Women with overly large breasts often complain of back pain, shoulder pain, neck pain, headaches, and breast pain, as well as rashes, wounds and sores along the undersurface of the breasts. Although breast reduction (reduction mammaplasty) has been demonstrated to alleviate symptoms associated with macromastia and improve quality-of-life, the amount of tissue required for excision to provide medical benefit has yet to be demonstrated. Breast reduction surgery is therefore considered by the American Society of Plastic Surgeons (ASPS) to be medically necessary when one or more of the following symptoms are documented:
- Chronic breast pain due to weight of the breasts
- Intertrigo unresponsive to medical management
- Upper back, neck, and shoulder pain
- Backache, unspecified
- Thoracic kyphosis, acquired
- Shoulder grooving from bra straps
- Upper extremity paresthesia due to brachial plexus compression syndrome secondary to the weight of the breasts being transferred to the shoulder strap area
- Headache
- Congenital breast deformity
The recommendations of the ASPS are based on prospective outcomes studies and meta-analyses that essentially demonstrate no correlation between amount of breast tissue excised and relief of preoperative symptoms. Unfortunately, when symptoms are self-reported, it is difficult to determine medical necessity as reduction mammplasty can be performed for cosmetic reasons. As a result, although the specifics vary from company to company, most major health insurance carriers have well-defined criteria that must be met in order to cover the costs associated with breast reduction. These criteria usually fall into three distinct categories:
- Documentation of symptoms. Merely telling a plastic surgeon that you suffer from pain or rashes is not adequate.
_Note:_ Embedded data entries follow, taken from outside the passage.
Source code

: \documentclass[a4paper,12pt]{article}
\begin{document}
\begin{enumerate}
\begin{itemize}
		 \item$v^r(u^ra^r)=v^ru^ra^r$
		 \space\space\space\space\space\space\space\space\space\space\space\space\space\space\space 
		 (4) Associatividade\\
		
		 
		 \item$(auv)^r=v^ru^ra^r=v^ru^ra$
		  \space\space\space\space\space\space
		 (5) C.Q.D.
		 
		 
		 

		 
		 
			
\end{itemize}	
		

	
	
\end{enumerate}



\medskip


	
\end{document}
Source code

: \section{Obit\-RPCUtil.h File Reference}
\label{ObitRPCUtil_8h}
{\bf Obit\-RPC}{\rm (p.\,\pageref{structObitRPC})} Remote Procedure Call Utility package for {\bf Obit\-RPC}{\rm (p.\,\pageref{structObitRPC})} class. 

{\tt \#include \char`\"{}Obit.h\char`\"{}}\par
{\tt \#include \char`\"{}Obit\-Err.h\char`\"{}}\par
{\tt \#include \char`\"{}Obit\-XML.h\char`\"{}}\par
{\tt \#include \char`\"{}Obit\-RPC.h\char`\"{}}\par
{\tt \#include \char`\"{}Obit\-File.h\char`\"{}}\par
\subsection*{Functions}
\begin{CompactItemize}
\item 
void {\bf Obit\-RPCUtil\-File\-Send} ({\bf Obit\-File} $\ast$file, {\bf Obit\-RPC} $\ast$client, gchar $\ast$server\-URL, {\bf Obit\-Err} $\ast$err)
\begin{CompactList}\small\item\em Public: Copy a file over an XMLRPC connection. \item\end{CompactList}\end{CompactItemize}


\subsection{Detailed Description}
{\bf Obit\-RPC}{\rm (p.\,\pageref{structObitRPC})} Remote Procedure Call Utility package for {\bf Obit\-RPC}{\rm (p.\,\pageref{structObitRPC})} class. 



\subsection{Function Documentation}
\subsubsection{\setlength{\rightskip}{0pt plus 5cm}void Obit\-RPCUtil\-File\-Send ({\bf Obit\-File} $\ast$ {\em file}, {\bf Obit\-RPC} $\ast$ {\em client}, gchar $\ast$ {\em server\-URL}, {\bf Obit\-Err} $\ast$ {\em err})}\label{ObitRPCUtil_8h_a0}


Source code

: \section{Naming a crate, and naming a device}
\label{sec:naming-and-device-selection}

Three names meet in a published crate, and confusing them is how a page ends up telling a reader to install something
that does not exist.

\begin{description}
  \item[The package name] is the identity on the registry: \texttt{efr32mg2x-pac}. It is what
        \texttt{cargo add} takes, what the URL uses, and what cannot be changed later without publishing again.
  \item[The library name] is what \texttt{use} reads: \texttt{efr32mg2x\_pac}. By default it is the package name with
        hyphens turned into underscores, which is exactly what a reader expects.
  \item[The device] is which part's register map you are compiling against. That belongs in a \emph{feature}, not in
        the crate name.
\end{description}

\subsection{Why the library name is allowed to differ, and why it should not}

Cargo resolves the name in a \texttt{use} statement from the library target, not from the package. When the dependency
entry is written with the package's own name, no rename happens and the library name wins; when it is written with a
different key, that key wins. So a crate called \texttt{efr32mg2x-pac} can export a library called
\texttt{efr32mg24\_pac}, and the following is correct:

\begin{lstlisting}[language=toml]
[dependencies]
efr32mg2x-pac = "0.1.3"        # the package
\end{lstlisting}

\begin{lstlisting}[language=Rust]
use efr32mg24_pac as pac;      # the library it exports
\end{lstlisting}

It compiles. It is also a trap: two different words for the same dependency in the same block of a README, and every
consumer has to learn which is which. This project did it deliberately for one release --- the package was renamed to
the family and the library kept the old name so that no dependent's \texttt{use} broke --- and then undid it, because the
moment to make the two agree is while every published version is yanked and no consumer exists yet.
To truly document symptoms related to overly large breasts, clinic notes from physicians other than a plastic surgeon demonstrating visits related to these problems is a must.
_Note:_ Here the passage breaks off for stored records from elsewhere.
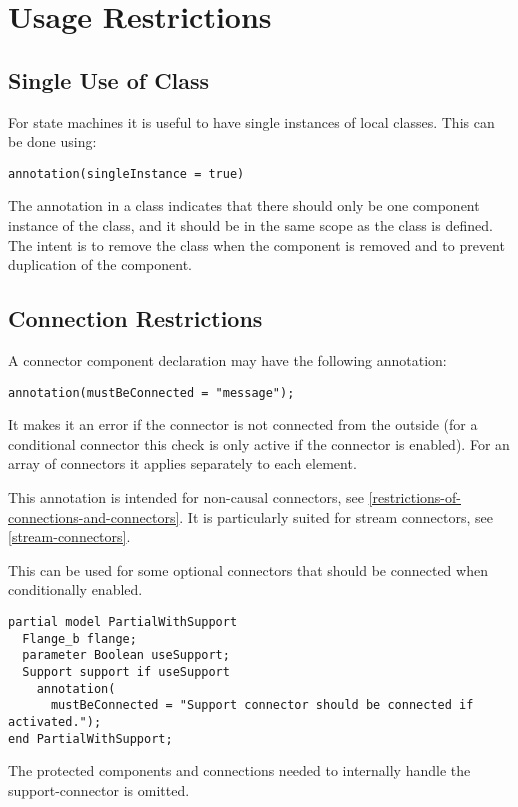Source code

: \section{Usage Restrictions}\label{usage-restrictions}
\subsection{Single Use of Class}\label{annotation-for-single-use-of-class}\label{single-use-of-class}

For state machines it is useful to have single instances of local classes.
This can be done using:
\begin{lstlisting}[language=modelica]
annotation(singleInstance = true)
\end{lstlisting}

The annotation  in a class indicates that there should only be one component instance of the class, and it should be in the same scope as the class is defined.
The intent is to remove the class when the component is removed and to prevent duplication of the component.

\subsection{Connection Restrictions}\label{connection-restrictions}

A connector component declaration may have the following annotation:
\begin{lstlisting}[language=modelica]
annotation(mustBeConnected = "message");
\end{lstlisting}%

It makes it an error if the connector is not connected from the outside (for a conditional connector this check is only active if the connector is enabled).
For an array of connectors it applies separately to each element.

\begin{nonnormative}
This annotation is intended for non-causal connectors, see \cref{restrictions-of-connections-and-connectors}.
It is particularly suited for stream connectors, see \cref{stream-connectors}.
\end{nonnormative}

\begin{example}
This can be used for some optional connectors that should be connected when conditionally enabled.
\begin{lstlisting}[language=modelica]
partial model PartialWithSupport
  Flange_b flange;
  parameter Boolean useSupport;
  Support support if useSupport
    annotation(
      mustBeConnected = "Support connector should be connected if activated.");
end PartialWithSupport;
\end{lstlisting}
The protected components and connections needed to internally handle the support-connector is omitted.
\end{example}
- Failure of nonoperative treatment. Most major insurance companies require documentation that nonoperative treatment, including physical therapy, chiropractic treatment, anti-inflammatory medications, and use of wide-strapped bras, have been tried and failed over a defined period of time. Some insurance companies require documentation over a span as short of 6 weeks, others range to as long as 6 months.
- Minimum weight requirement. Although good data exist demonstrating no correlation between the amount of breast tissue removed and relief of preoperative symptoms, most insurance companies still have a minimum weight requirement of excised breast tissue. Their rationale for this is that small breast reductions are akin to breast lifts (mastopexy), and thus, are more likely to be cosmetic in nature. Many insurance criteria utilize the Schnur scale, which determines the minimum amount of excised breast tissue in relation to the patient’s body surface area, which is calculated with their height and weight. The more a patient weighs and the taller they are, the more breast tissue needs to be removed.
As is quite evident, some hoops need to be jumped prior to getting approval from your insurance carrier prior to breast reduction, even if the procedure is medically necessary. It is important to check with your insurance carrier to see if breast reduction is a covered procedure and, if so, what the criteria for coverage are. Often times, the criteria is too difficult to meet or breast reduction is an excluded procedure entirely. In these cases, the procedure can be done for a set price with your local, board certified plastic surgeon.